Lithium disilicate is also the material most commonly used for same-day crowns. Using a digital scanner and an in-office milling machine, your dentist can design and cut a crown from a ceramic block in a single appointment. A 10-year clinical study of 100 chairside-milled lithium disilicate crowns found strong long-term performance, supporting their use as a reliable single-visit option. For patients who don’t grind their teeth, this material handles everyday biting forces well on both front and back teeth. Heavy grinders, however, are better served by zirconia.
Resin Composite Crowns
Composite crowns are made from a plastic resin matrix filled with tiny glass or ceramic particles. The ratio of filler to resin determines both the look and the strength. Smaller filler particles produce a smoother, more polishable surface, which is why composites with fine particles are popular for front teeth. Larger particles increase resistance to chewing forces, making them better suited for back teeth. Newer nano-filled composites aim to deliver both qualities.
Composite is less expensive than ceramic or metal, but it wears down faster and is more prone to staining over time. It’s most commonly used as a longer-lasting temporary solution, an option for patients on a budget, or a conservative approach when preserving as much natural tooth structure as possible is the priority.
Temporary Crown Materials
If your permanent crown is being made in a dental lab, you’ll wear a temporary crown for one to three weeks. These are typically made from one of two materials: acrylic resin (PMMA) or bis-acrylic resin. Both are mixed chairside, shaped to fit your tooth, and hardened in minutes. They’re designed to protect the prepared tooth and maintain your bite while you wait, not to last. Temporary crowns are softer, more porous, and far less durable than any permanent option.
Which Material for Which Tooth
Back teeth absorb the highest chewing forces in your mouth. Molars benefit most from zirconia, metal alloys, or PFM crowns. For patients who clench or grind, standard high-strength zirconia is the most fracture-resistant ceramic available. Front teeth prioritize appearance, and lithium disilicate is the top choice for single crowns when grinding isn’t a factor. PFM remains a solid middle-ground option for any tooth, though its aesthetic limitations have made it less popular as all-ceramic materials have improved.

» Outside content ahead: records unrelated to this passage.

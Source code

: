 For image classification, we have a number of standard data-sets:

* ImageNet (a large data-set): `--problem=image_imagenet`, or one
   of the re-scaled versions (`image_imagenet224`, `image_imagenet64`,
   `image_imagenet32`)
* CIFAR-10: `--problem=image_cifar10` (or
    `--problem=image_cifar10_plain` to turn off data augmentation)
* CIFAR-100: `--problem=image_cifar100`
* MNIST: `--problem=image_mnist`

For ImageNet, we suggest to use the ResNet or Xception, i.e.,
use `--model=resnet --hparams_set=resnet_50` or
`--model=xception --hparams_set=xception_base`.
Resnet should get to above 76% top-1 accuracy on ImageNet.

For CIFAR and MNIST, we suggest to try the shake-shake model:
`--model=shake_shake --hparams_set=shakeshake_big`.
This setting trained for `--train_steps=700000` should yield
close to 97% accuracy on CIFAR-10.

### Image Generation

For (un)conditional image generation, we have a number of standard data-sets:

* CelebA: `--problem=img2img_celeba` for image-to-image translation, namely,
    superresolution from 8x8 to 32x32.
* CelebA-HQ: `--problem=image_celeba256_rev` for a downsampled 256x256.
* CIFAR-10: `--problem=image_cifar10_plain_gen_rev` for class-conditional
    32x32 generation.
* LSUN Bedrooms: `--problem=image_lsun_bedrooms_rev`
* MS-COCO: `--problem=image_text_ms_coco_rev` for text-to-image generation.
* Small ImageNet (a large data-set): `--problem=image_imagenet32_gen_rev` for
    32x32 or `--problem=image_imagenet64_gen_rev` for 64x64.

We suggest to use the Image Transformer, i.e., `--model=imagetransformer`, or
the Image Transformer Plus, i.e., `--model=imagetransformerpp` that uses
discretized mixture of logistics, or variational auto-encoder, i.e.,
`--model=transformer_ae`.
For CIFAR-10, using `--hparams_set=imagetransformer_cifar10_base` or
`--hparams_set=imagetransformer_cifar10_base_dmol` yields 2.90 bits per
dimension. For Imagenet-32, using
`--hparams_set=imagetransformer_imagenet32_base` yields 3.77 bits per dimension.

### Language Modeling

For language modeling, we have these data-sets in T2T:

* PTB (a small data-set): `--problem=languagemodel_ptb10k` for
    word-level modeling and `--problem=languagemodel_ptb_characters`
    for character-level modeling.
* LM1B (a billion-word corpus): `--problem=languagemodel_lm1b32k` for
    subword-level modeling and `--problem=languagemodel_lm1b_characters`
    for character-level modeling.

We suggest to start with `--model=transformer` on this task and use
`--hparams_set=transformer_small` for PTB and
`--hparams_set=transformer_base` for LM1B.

Cost, insurance coverage, and personal priorities all play into the decision. A gold crown on a back molar may outlast every other option, but many patients prefer a tooth-colored material even where no one will see it. Conversely, someone on a tight budget might choose a base metal or composite crown that works well enough for years, with plans to upgrade later. Your dentist can help match the material to your specific bite, tooth location, and goals.